日本国内では南西諸島を中心に14種(未記載種含む)が生息しています。南西諸島以外の本土ではGekko属のみが生息していて、残念ながら、北海道や東北には基本的に生息していません。関東以西では瀬戸内海沿岸以外の本州、四国および九州ではニホンヤモリのみが分布します。
ところが関東以西の瀬戸内海沿岸では日本の在来種であるタワヤモリが分布していますし、九州では局所的にニシヤモリ・ヤクヤモリ・ミナミヤモリが生息しています。こうやって考えると九州って壁チョロの宝庫なんですよね。

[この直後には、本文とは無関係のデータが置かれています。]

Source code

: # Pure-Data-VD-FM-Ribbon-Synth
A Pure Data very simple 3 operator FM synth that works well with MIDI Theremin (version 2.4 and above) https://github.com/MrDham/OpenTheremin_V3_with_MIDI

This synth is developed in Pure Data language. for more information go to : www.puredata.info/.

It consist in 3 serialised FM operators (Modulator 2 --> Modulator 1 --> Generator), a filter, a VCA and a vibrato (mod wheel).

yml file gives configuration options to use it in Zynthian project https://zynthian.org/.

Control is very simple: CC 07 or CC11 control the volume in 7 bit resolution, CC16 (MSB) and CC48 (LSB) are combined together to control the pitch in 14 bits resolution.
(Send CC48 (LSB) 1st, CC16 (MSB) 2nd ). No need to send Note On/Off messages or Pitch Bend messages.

ただし基本的にGekko属のヤモリたちを外見だけで区別するのは、まさに匠の技ともいうべきスキルが必要になってきます。ここではみなさんから惹かれてしまっては困るので、区別する方法は割愛いたします。
どうしても区別する方法が知りたい方は、私のプライベートサイトの「じゃぷれっぷ」をご覧下さい。
それでもなぜか壁チョロたちって「やもたん」などと言われて、女性からも人気があり、魅力的な生き物たちではあります。

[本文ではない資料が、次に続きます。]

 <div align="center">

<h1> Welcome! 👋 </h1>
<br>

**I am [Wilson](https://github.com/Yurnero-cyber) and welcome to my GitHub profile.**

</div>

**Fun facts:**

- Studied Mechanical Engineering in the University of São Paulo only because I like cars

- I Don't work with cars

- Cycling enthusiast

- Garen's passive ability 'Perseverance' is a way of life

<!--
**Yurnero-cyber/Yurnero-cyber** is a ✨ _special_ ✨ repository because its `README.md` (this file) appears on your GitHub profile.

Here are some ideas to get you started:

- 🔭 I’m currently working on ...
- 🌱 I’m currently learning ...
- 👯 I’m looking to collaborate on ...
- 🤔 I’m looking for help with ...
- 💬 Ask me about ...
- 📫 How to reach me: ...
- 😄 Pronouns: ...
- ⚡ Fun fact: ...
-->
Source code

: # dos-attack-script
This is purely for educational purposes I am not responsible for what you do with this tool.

冬に、なぜか凍えているところを保護されることが多いのですが、ぜひ今年の夏は暗闇の中を元気に動き回る「やもたん」たちの姿を観察してみてはいかがでしょう。
密入国者?のニホンヤモリ
もともと「やもたん(何だか急に気に入ってしまったので、以下「やもたん」に統一)」たちは森林や岩場、崖などを生息地としているのですが、特にニホンヤモリは人家などの人工建造物を好みます。実は、本来ニホンヤモリというのは「外来種」ではないかと言われています。つまりかつて日本には分布していなかったが、外国からの荷物などにくっついて日本に密入国したのではないかと。ですから山の中よりも町の中の方が数が多いのです。

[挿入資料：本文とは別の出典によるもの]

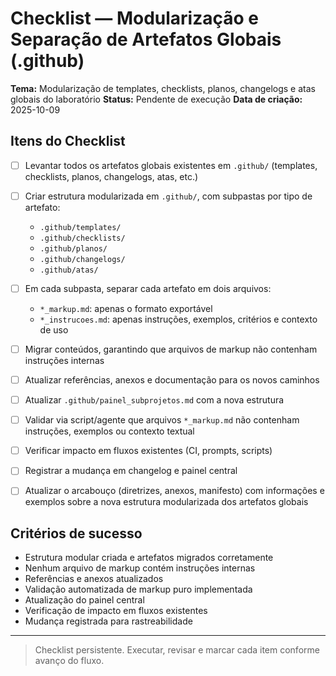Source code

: # Checklist — Modularização e Separação de Artefatos Globais (.github)

**Tema:** Modularização de templates, checklists, planos, changelogs e atas globais do laboratório
**Status:** Pendente de execução
**Data de criação:** 2025-10-09

## Itens do Checklist

- [ ] Levantar todos os artefatos globais existentes em `.github/` (templates, checklists, planos, changelogs, atas, etc.)
- [ ] Criar estrutura modularizada em `.github/`, com subpastas por tipo de artefato:
    - `.github/templates/`
    - `.github/checklists/`
    - `.github/planos/`
    - `.github/changelogs/`
    - `.github/atas/`
- [ ] Em cada subpasta, separar cada artefato em dois arquivos:
    - `*_markup.md`: apenas o formato exportável
    - `*_instrucoes.md`: apenas instruções, exemplos, critérios e contexto de uso
- [ ] Migrar conteúdos, garantindo que arquivos de markup não contenham instruções internas
- [ ] Atualizar referências, anexos e documentação para os novos caminhos
- [ ] Atualizar `.github/painel_subprojetos.md` com a nova estrutura
- [ ] Validar via script/agente que arquivos `*_markup.md` não contenham instruções, exemplos ou contexto textual
- [ ] Verificar impacto em fluxos existentes (CI, prompts, scripts)
- [ ] Registrar a mudança em changelog e painel central

- [ ] Atualizar o arcabouço (diretrizes, anexos, manifesto) com informações e exemplos sobre a nova estrutura modularizada dos artefatos globais

## Critérios de sucesso
- Estrutura modular criada e artefatos migrados corretamente
- Nenhum arquivo de markup contém instruções internas
- Referências e anexos atualizados
- Validação automatizada de markup puro implementada
- Atualização do painel central
- Verificação de impacto em fluxos existentes
- Mudança registrada para rastreabilidade

---

> Checklist persistente. Executar, revisar e marcar cada item conforme avanço do fluxo.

確かにニホンヤモリは東京のど真ん中のビルにもくっついているのを見かけることがあるそうですが、私の住んでいる宮崎県では探してもなかなか見つけることができません。宮崎県は大きな港もなく、交通の便も悪いためニホンヤモリがなかなか分布を広げることができなかったのではないかとも思えます。
ですからニホンヤモリを探そうと思ったら、他の両爬のフィールディングのように野山を駆けめぐらずに、町中などを探す方がいいのです。